Sensor networks for river system monitoring
Catchment management aimed at improving freshwater quality and reducing carbon emission is complicated due to multiple transport pathways that convey water and a wide range of contaminants into rivers (Khamis et al., 2018). These include point sources such as industrial and municipal wastes, and non-point contributions such as agriculture. Identifying hotspot areas (both sources and impacts) is a critical first step in developing adequate intervention measures to improve water quality; however, monitoring is needed to evaluate the effects of these intervention efforts, protect water quality, and meet regulations (Lofton et al., 2023). Sensor networks provide the potential to meet these aims, but operational water quality monitoring programs globally are commonly based on fixed sampling points with periodic manual collection of ”grab” samples and subsequent laboratory analysis for targeted parameters. Due to limitations of personnel, equipment, and access this type of sampling can provide good spatial snapshots of river conditions at the time of sampling (Meyer et al., 2019) but is difficult to implement across entire catchments (Xing et al., 2013). These sampling approaches also largely miss sporadic extreme events, such as contaminant releases or stormflows (Charriau et al., 2016). In response to deficiencies in capturing event-based changes in river ecosystem properties, and with the emergence of more reliable sensor technology, high-frequency monitoring using field deployable sensors and actuators is increasing (Blaen et al., 2016, Bieroza et al., 2023). Autonomous and remotely operated robotic surface vehicles with on-board sensors have increased the achievable spatial resolution of field-deployed water quality sensors(Lee et al., 2023), and show great potential to improve detection of, and response to, short-term changes in river environments (Powers et al., 2018). For example, localisation of a pollution hotspot could trigger reactive behaviours, such as increasing the resolution of data collection or tracking concentration gradients.
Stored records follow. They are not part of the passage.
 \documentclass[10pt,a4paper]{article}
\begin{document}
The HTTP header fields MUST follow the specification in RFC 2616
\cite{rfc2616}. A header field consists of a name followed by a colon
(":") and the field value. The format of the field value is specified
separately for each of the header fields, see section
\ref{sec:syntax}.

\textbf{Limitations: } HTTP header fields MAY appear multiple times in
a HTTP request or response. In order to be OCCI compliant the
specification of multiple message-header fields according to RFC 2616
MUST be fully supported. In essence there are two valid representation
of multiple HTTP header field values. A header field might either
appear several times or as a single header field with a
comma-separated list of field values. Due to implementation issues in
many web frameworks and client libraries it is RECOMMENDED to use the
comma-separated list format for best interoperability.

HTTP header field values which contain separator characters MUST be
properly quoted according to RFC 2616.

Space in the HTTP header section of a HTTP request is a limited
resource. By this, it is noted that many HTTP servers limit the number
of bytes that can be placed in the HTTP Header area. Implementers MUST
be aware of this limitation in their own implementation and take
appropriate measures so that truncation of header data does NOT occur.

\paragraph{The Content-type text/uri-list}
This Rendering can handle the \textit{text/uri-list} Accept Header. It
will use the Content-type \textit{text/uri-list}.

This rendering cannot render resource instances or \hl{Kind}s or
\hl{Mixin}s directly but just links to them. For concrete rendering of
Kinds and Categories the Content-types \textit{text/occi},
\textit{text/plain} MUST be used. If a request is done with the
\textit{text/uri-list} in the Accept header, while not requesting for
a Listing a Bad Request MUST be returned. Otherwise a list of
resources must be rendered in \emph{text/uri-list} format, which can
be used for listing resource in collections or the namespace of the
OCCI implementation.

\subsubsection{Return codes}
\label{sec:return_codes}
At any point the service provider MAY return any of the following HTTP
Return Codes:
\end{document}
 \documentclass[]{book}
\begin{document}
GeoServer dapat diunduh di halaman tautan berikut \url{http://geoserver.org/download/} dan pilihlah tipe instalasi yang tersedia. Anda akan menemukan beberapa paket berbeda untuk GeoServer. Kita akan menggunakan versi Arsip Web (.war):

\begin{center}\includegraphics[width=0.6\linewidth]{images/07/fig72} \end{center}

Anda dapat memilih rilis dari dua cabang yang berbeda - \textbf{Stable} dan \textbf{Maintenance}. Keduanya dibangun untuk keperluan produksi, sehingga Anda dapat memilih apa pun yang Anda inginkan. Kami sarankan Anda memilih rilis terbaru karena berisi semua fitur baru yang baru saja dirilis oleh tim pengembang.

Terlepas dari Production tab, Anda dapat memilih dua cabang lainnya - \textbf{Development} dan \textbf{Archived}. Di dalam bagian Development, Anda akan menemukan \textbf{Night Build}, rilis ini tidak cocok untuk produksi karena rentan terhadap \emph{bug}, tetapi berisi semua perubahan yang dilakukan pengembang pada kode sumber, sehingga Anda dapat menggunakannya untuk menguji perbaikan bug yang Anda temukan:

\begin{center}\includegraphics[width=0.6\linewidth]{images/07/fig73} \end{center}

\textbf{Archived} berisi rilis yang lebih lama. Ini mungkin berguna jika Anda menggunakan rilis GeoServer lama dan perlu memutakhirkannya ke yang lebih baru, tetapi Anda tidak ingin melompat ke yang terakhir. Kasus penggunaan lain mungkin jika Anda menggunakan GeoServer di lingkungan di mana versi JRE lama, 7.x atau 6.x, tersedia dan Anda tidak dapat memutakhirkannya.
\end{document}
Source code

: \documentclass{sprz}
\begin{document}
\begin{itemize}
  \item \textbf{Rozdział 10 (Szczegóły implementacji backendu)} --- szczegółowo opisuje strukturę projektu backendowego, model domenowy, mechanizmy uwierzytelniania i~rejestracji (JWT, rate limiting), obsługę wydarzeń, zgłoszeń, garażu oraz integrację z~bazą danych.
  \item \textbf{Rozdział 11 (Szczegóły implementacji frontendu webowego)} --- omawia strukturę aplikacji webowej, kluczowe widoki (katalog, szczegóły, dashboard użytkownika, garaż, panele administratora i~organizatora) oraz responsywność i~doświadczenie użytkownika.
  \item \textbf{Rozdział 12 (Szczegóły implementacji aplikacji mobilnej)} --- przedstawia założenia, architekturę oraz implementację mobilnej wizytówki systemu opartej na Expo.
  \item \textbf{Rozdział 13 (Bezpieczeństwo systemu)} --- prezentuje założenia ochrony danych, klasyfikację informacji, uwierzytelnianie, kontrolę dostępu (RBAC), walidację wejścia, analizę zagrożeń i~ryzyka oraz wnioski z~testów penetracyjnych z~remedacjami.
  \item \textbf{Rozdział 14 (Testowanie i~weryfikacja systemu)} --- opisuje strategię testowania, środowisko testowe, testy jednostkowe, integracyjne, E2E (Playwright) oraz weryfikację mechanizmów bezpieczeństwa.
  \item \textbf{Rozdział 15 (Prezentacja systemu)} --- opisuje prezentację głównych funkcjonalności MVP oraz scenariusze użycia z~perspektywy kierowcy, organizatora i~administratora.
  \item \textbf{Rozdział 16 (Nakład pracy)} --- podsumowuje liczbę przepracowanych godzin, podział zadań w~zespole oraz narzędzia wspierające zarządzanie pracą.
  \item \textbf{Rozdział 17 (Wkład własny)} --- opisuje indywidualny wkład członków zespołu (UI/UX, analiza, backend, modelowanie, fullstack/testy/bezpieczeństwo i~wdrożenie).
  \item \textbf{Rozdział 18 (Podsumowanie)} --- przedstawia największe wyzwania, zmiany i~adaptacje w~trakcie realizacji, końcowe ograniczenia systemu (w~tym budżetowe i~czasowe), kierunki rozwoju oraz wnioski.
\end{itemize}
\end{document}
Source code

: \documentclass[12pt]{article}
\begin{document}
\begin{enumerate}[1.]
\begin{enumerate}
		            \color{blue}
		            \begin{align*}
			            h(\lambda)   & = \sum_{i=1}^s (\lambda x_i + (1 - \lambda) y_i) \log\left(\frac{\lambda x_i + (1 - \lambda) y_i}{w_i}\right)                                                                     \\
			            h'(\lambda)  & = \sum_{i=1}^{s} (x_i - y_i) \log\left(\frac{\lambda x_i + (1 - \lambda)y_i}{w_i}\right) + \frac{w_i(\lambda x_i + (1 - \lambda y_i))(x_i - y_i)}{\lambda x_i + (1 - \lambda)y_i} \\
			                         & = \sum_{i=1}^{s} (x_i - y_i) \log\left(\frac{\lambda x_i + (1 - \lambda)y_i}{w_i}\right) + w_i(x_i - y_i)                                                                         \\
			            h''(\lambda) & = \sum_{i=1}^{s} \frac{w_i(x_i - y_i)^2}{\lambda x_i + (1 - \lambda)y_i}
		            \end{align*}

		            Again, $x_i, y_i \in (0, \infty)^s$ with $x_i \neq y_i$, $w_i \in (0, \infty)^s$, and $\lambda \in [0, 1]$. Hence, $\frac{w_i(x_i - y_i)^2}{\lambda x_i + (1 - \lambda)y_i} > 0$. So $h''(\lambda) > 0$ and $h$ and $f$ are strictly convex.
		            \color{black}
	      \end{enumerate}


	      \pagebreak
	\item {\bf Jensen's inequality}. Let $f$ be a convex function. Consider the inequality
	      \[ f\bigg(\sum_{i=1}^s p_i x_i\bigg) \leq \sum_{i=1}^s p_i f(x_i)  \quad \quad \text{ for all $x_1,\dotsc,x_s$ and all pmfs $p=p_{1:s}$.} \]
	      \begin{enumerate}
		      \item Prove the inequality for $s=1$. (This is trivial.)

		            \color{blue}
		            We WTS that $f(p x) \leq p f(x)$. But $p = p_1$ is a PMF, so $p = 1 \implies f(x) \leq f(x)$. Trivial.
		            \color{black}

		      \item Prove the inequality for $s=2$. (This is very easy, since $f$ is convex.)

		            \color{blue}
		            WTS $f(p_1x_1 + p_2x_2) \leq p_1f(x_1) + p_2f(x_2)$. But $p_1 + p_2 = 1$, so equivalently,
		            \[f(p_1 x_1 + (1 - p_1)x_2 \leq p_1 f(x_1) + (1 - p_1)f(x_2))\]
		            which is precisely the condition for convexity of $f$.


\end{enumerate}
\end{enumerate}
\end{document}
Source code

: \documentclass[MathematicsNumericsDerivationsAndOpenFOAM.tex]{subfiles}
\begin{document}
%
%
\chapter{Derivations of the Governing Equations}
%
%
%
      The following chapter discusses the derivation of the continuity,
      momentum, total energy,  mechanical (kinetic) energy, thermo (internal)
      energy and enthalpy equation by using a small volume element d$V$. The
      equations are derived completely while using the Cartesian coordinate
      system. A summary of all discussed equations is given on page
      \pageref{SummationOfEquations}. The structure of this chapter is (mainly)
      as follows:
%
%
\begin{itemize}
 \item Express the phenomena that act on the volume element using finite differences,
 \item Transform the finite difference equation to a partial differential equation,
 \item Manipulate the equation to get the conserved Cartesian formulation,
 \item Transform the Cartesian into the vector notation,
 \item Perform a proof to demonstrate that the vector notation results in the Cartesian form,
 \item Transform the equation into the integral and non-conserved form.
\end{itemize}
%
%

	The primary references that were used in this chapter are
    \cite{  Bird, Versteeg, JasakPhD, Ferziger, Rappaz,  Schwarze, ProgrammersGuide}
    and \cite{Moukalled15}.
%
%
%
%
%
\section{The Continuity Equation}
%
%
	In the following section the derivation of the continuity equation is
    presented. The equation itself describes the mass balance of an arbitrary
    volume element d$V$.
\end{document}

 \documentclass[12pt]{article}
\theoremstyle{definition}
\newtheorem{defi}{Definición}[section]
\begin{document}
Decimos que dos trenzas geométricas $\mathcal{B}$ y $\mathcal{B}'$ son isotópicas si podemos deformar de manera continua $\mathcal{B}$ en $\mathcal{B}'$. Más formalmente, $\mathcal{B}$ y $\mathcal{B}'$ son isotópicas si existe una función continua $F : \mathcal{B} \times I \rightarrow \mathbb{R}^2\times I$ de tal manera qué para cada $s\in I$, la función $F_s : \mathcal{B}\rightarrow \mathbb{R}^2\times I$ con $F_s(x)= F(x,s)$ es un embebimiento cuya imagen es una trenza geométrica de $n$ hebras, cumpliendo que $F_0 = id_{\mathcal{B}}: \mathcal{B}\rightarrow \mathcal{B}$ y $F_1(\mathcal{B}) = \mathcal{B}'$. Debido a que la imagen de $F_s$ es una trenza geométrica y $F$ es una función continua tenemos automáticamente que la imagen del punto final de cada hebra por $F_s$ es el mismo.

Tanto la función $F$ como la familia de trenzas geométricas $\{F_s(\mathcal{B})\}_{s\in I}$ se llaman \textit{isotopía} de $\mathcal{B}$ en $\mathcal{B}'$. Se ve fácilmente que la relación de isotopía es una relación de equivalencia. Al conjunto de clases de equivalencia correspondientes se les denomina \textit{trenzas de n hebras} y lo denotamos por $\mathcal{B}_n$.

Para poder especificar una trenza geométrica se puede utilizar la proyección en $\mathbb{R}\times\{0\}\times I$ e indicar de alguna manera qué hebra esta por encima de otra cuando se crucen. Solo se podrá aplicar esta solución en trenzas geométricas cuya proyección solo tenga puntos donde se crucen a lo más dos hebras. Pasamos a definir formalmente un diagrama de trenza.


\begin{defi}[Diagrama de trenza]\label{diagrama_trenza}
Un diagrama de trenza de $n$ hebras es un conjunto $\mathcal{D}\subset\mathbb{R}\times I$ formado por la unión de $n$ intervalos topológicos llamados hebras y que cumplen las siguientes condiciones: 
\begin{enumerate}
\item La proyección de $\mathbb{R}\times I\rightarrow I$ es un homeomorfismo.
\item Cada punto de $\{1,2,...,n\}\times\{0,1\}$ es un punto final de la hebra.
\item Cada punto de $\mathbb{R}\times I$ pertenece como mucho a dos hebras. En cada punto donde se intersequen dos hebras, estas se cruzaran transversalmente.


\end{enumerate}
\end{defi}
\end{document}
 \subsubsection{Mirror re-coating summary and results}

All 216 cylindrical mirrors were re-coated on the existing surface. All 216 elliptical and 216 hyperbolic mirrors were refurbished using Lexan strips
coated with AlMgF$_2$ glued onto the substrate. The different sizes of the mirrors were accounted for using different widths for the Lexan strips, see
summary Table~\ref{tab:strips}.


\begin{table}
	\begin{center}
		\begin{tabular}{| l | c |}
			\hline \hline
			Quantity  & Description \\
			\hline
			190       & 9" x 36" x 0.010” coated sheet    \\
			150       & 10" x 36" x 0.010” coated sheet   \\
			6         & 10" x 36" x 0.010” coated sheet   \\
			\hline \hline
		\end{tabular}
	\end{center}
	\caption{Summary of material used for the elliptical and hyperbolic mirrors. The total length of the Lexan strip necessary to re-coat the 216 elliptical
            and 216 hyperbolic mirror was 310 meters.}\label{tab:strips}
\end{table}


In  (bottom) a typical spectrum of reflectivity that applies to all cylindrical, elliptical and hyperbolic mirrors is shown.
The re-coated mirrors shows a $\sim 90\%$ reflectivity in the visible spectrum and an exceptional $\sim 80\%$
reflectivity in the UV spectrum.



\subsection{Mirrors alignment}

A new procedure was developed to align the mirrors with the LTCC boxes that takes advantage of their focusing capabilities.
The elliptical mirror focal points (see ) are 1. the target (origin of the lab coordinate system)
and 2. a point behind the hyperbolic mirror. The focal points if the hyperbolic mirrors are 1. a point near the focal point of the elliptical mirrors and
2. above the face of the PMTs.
In-situ automated systems with multiple sensors that measure at high-frequency (typically 15-60 min resolution but can vary depending on the application) can be used to deliver near real-time data (Meyer et al., 2019, Singh et al., 2022). Various sensors can be deployed to quantify carbon cycling or to supply information on physicochemical drivers (Table 1). However, to advance catchment scale carbon management, networks of these automated systems (i.e. sensor nodes (Figure 3)) are needed to pinpoint areas, such as those with high emissions, and to track event propagation through river basins (Zia et al., 2013). Further potential for enhancing the dimensionality of environmental data is emerging from the development of autonomous robotic platforms to deploy sensors in parts of river systems that are difficult to access. The integration of these approaches and datasets presents a challenge, but these networks offer significant potential for advances in real-time understanding and mitigation of risk for river users, managers, decision-makers, and regulators (Jankowski et al., 2021, O’Grady et al., 2021).